The lines to return are those below that contain the word "your".

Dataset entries
========

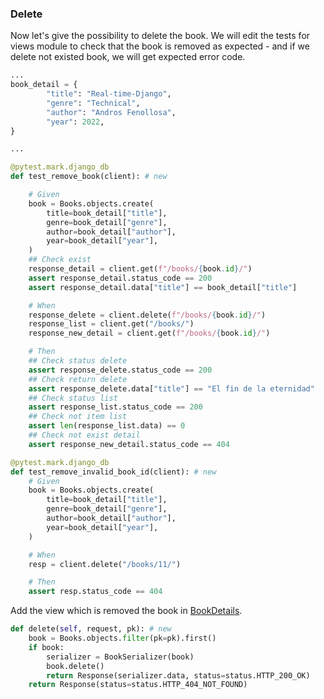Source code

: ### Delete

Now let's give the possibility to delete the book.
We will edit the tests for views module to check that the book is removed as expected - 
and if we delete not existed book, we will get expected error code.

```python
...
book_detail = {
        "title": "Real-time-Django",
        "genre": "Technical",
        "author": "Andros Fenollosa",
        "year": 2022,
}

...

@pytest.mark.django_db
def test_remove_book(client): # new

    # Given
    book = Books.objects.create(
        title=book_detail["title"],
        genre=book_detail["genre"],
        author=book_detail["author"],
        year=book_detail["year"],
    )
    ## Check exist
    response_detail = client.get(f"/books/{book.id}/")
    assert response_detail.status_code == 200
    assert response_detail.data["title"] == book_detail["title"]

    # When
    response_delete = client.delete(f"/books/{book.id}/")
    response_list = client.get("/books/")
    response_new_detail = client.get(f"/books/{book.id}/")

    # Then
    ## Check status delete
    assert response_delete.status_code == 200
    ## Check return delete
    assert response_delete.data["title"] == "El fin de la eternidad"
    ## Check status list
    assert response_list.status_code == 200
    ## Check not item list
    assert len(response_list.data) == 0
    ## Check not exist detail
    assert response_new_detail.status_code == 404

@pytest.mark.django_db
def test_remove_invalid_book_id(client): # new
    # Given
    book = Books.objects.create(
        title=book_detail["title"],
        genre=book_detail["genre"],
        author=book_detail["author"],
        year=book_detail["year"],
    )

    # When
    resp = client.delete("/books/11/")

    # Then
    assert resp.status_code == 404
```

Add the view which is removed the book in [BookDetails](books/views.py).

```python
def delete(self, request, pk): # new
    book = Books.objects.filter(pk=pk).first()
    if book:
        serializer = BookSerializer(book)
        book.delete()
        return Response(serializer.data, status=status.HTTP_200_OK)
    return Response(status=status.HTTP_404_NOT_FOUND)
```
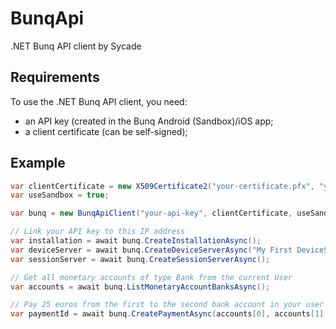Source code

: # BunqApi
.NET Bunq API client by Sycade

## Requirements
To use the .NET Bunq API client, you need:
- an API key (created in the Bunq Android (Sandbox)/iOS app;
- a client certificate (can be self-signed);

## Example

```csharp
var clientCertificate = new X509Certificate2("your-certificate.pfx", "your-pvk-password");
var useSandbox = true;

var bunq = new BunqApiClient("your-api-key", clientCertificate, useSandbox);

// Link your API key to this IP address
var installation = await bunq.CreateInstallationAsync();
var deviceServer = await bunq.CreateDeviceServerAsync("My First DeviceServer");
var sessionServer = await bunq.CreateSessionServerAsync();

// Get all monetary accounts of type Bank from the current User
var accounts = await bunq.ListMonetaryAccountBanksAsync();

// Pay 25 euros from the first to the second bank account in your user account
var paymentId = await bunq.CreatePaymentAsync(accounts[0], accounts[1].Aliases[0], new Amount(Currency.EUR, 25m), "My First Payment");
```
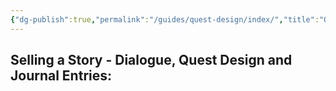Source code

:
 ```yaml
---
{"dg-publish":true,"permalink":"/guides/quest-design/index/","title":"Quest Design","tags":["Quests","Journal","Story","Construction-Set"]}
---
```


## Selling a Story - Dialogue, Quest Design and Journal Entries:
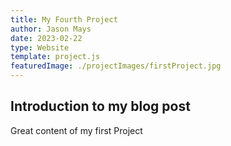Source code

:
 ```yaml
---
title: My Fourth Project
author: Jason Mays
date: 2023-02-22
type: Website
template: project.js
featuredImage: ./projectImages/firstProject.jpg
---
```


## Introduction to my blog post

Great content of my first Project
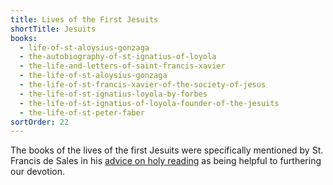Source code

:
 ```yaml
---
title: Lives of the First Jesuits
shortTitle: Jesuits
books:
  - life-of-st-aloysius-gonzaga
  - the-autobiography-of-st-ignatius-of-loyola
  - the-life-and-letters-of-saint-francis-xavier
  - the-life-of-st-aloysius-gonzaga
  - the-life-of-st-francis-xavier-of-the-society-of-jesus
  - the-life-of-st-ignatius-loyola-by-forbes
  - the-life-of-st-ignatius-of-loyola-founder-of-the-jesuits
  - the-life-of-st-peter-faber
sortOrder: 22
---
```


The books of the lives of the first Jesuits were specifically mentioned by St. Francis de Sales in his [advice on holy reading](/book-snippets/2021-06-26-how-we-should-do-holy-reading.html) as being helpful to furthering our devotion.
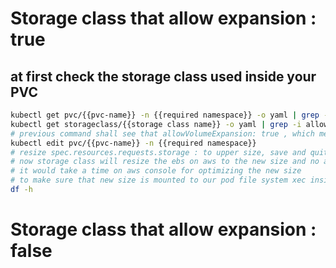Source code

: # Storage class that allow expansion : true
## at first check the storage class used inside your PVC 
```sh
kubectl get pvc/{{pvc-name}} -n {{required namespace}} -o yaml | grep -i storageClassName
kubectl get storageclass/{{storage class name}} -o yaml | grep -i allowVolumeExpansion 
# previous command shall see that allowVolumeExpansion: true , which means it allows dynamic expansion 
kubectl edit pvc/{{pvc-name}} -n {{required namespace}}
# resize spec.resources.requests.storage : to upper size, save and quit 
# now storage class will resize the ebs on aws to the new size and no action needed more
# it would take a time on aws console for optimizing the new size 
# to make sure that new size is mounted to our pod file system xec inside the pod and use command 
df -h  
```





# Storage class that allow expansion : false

========

THE ANSWER:
var clientCertificate = new X509Certificate2("your-certificate.pfx", "your-pvk-password");
var bunq = new BunqApiClient("your-api-key", clientCertificate, useSandbox);
// Link your API key to this IP address
// Pay 25 euros from the first to the second bank account in your user account
## at first check the storage class used inside your PVC 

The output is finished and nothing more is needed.